Super Bowl: 5 Big Chokes From the Past
The Super Bowl has brought us some of the most clutch teams in sports history. Whenever their backs were against the wall, they always had the right players who could make the important plays needed for victory. But there have also been moments in the Super Bowl when teams who were in prime position to win came up short simply because they choked under pressure in the big game and let it all slip away. In these contests, one play can make all the difference in the world. And if you’re not careful, you’ll walk away with nothing. Here are five National Football League teams that choked in the Super Bowl.
[Note: Photos may not match games described.]

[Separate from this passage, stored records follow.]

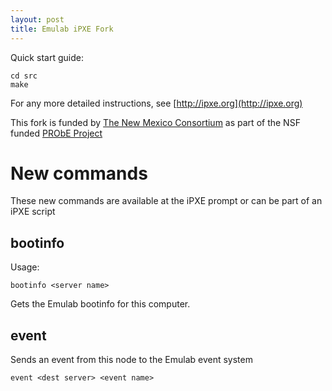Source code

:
 ```yaml
---
layout: post
title: Emulab iPXE Fork
---
```


Quick start guide:

```
cd src
make
```

For any more detailed instructions, see [http://ipxe.org](http://ipxe.org)

This fork is funded by [The New Mexico Consortium](http://newmexicoconsortium.org) as part of the NSF funded [PRObE Project](http://nmc-probe.org)

# New commands

These new commands are available at the iPXE prompt or can be part
of an iPXE script

## bootinfo

Usage:

```
bootinfo <server name>
```

Gets the Emulab bootinfo for this computer.


## event

Sends an event from this node to the Emulab event system

```
event <dest server> <event name>
```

1. Buffalo Bills, Super Bowl XXV
During the 1990 NFL season, the AFC Champion Buffalo Bills had it all: a great quarterback (Jim Kelly), a solid running back (Thurman Thomas), and a tough defense. Finishing the regular season with a 13-3 record, the Bills were hard to beat. And after carrying that positive momentum in Super Bowl XXV, they had the New York Giants against the ropes late in the fourth quarter. Trailing 20-19 on the final drive, Buffalo had the chance to put them away with a game-winning field goal. But kicker Scott Norwood missed a 47-yarder wide right. To make matters worse, the Bills lost three more Super Bowls in consecutive years, completing four losses in a row.
2. New England Patriots, Super Bowl XLII
All the 2007 New England Patriots needed to do to complete a history-making 19-0 perfect season was beat the New York Giants in Super bowl XLII. But the G-Men hunkered down with a tough defensive game, which threw Pats QB Tom Brady off his rhythm. Giants field general Eli Manning had a miraculous last drive in the fourth quarter, throwing a touchdown to wide receiver Plaxico Burress in the corner of the end zone to win, 17-14.

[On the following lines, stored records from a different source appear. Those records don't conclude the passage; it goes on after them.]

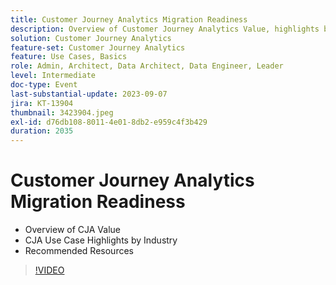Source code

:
 ```yaml
---
title: Customer Journey Analytics Migration Readiness
description: Overview of Customer Journey Analytics Value, highlights by Industry, Recommended Resources
solution: Customer Journey Analytics
feature-set: Customer Journey Analytics
feature: Use Cases, Basics
role: Admin, Architect, Data Architect, Data Engineer, Leader
level: Intermediate
doc-type: Event
last-substantial-update: 2023-09-07
jira: KT-13904
thumbnail: 3423904.jpeg
exl-id: d76db108-8011-4e01-8db2-e959c4f3b429
duration: 2035
---
```

# Customer Journey Analytics Migration Readiness

* Overview of CJA Value
* CJA Use Case Highlights by Industry
* Recommended Resources

>[!VIDEO](https://video.tv.adobe.com/v/3423904/?learn=on)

The Patriots defense had multiple opportunities to sack Manning and intercept him, but couldn’t make a play. This game also featured a mind-blowing catch by Giants WR David Tyree, which is still considered by many to be the greatest play in Super Bowl history. After all the season drama, New England finished with an 18-1 record.

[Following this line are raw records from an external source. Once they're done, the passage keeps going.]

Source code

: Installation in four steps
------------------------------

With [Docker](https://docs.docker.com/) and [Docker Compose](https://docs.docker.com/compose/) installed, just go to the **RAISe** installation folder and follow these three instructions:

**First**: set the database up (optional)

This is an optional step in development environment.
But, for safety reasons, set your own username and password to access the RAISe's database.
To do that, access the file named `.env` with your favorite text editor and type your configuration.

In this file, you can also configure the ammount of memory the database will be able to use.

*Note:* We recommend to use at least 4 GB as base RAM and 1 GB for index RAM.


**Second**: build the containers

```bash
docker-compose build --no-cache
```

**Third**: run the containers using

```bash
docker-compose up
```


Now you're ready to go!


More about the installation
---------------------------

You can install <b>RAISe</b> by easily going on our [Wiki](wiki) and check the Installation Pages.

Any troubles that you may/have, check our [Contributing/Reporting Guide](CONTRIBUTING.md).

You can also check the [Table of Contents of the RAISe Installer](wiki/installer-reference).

3. Baltimore Colts, Super Bowl III
In the 1968-1969 season, the Baltimore Colts had a 15-1 record with a well-rounded offensive and defensive team. They were poised to beat the New York Jets in a convincing way when the two squads faced off in Super Bowl III. Most football analysts chose Baltimore to wipe the floor with their opponent in the big game, but in the week leading up to the matchup, Jets quarterback “Broadway” Joe Namath gave a gutsy “guarantee” that they would win. Lo and behold, that prediction came true, with New York pulling out a 16-7 victory.
4. Philadelphia Eagles, Super Bowl XXXIX
Quarterback Donovan McNabb led his Philadelphia Eagles to Super Bowl XXXIX against the New England Patriots after a dramatic NFC Championship victory. But after a week of trash talking by Philly, they definitely couldn’t walk the walk against the Pats on game day and lost, 24-21. Even though wide receiver Terrell Owens pulled in nine receptions for 122 yards on a hobbled ankle, McNabb could not get the Eagles’ two-minute offense going at the end of the game. The QB finished with 357 yards and three touchdowns, but he threw three interceptions and was sacked four times.
5. Pittsburgh Steelers, Super Bowl XXX
Pittsburgh Steelers quarterback Neil O’Donnell made headlines for being the NFL’s all-time leader for the fewest interceptions per pass attempt. He was a guy who could brilliantly manage a football game and put his team in the right situation to win. But when he played against the Dallas Cowboys in Super Bowl XXX, O’Donnell made some of the worst decisions a quarterback can make. While finishing with 239 yards, he also threw three costly interceptions, including two that were picked off by defensive back Larry Brown. The last INT set up a Dallas game-winning touchdown. The Cowboys won, 27-17.